**EXERCISE BRIEF**
Please copy exactly the lines from the top of the data through the line containing "语言的简单 Swift 解释器.", and nothing else.

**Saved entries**
---------------
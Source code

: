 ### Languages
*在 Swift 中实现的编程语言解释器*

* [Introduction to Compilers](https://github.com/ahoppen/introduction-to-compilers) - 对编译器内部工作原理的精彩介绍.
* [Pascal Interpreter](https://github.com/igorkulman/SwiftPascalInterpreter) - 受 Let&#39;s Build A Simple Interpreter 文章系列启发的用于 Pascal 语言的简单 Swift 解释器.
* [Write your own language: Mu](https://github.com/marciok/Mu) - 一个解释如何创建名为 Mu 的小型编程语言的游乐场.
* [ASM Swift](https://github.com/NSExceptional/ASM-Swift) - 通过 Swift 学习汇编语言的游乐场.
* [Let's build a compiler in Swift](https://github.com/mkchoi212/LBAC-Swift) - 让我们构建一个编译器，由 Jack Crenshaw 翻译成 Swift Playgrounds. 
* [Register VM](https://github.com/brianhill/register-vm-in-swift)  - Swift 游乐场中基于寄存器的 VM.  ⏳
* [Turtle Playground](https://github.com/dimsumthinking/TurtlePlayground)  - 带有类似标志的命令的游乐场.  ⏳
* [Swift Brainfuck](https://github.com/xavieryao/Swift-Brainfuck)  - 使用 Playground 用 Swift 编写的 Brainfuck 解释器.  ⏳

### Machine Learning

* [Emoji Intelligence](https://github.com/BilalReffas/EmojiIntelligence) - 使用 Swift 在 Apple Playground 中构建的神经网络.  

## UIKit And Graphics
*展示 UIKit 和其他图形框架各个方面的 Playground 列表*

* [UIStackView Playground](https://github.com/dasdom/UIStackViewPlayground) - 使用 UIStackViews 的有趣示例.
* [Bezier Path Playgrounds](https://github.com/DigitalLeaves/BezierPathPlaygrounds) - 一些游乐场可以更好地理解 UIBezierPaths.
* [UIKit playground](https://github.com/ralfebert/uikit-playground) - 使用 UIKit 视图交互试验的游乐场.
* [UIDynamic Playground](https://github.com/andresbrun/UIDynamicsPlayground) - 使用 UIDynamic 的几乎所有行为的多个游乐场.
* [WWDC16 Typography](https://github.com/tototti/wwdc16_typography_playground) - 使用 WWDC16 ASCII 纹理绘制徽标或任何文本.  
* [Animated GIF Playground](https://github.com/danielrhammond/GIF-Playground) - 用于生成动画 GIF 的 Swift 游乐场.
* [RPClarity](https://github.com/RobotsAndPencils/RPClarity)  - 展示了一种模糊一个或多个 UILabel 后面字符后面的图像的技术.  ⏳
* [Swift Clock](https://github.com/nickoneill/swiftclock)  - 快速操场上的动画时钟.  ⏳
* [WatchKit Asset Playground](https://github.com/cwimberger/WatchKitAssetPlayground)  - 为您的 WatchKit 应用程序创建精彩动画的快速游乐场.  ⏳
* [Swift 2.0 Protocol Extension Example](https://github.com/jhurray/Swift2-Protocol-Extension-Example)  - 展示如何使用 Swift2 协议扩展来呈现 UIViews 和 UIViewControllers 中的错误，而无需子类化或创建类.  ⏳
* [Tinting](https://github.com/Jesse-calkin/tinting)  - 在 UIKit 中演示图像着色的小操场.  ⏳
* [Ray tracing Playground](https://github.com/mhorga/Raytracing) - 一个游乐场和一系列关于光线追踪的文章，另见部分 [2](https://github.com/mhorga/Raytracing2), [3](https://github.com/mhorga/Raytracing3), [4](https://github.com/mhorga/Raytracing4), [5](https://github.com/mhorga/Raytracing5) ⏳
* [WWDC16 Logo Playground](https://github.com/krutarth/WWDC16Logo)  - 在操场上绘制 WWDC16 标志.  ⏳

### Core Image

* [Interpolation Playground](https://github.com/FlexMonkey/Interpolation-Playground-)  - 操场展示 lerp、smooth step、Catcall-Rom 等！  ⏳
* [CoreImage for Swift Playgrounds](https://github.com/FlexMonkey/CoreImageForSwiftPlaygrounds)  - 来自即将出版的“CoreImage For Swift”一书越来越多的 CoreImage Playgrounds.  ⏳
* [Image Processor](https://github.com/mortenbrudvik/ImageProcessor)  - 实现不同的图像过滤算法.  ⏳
---------------
**RESULT**
Source code

: ### Languages
*在 Swift 中实现的编程语言解释器*

* [Introduction to Compilers](https://github.com/ahoppen/introduction-to-compilers) - 对编译器内部工作原理的精彩介绍.
* [Pascal Interpreter](https://github.com/igorkulman/SwiftPascalInterpreter) - 受 Let&#39;s Build A Simple Interpreter 文章系列启发的用于 Pascal 语言的简单 Swift 解释器.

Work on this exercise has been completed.